_YOUR GOAL_
Report every line of the records below that includes the string "resend".
------------------------------------------------------------
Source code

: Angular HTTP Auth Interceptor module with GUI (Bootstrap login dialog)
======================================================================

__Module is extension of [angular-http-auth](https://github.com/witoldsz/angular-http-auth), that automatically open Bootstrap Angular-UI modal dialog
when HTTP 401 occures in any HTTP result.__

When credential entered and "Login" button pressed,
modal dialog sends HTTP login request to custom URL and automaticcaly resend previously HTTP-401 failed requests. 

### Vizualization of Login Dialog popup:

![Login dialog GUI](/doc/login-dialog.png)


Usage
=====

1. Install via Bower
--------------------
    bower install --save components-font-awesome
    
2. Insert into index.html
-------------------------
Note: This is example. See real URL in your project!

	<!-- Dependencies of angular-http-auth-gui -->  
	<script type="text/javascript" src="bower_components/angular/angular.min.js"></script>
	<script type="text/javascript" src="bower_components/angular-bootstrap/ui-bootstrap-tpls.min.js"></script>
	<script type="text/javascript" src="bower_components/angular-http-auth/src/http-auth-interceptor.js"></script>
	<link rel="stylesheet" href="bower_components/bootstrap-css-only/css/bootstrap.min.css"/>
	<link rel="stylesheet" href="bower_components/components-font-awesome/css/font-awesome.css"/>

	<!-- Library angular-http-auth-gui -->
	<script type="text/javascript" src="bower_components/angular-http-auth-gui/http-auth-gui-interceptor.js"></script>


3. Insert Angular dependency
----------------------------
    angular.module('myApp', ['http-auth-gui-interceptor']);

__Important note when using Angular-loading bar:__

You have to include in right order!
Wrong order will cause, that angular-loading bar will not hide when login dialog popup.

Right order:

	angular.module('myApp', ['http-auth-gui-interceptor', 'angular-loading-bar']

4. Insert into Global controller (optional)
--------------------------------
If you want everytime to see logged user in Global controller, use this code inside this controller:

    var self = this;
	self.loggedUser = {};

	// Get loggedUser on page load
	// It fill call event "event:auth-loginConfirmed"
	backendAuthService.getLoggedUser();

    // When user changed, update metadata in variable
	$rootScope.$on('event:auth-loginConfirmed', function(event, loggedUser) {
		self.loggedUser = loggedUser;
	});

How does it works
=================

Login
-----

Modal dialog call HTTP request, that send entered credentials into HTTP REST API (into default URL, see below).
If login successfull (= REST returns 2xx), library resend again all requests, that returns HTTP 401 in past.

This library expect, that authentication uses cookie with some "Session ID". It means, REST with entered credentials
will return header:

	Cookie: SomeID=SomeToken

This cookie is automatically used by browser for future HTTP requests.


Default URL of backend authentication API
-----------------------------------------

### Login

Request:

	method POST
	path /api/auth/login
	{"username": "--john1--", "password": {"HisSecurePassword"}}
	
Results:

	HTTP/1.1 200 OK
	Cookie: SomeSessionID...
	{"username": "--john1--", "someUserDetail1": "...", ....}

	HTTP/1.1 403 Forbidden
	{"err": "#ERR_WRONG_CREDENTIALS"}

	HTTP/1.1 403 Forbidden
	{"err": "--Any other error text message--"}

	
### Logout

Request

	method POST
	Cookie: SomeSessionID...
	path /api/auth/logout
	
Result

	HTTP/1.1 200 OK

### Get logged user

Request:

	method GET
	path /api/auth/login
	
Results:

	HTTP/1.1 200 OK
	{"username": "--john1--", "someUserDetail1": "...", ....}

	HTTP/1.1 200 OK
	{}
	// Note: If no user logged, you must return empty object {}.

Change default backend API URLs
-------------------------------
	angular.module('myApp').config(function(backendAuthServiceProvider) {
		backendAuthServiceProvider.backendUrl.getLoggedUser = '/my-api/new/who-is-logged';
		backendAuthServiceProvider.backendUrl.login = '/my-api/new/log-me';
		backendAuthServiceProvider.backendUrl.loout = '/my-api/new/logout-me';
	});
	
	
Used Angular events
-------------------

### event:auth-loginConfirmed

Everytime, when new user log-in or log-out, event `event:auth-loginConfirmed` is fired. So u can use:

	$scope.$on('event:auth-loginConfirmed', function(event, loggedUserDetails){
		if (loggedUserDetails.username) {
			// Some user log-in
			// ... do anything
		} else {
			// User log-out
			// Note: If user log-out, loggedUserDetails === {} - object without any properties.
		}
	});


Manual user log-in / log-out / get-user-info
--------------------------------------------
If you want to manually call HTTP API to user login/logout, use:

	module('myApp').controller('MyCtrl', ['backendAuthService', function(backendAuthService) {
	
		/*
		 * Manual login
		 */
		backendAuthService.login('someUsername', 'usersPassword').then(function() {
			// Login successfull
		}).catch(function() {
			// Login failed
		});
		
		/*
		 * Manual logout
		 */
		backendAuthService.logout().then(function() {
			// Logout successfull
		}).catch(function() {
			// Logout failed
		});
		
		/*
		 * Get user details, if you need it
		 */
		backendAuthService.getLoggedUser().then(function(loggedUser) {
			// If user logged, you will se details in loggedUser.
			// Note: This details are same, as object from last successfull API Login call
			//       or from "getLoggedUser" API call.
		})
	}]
------------------------------------------------------------
_WRITTEN RESPONSE_
modal dialog sends HTTP login request to custom URL and automaticcaly resend previously HTTP-401 failed requests. 
If login successfull (= REST returns 2xx), library resend again all requests, that returns HTTP 401 in past.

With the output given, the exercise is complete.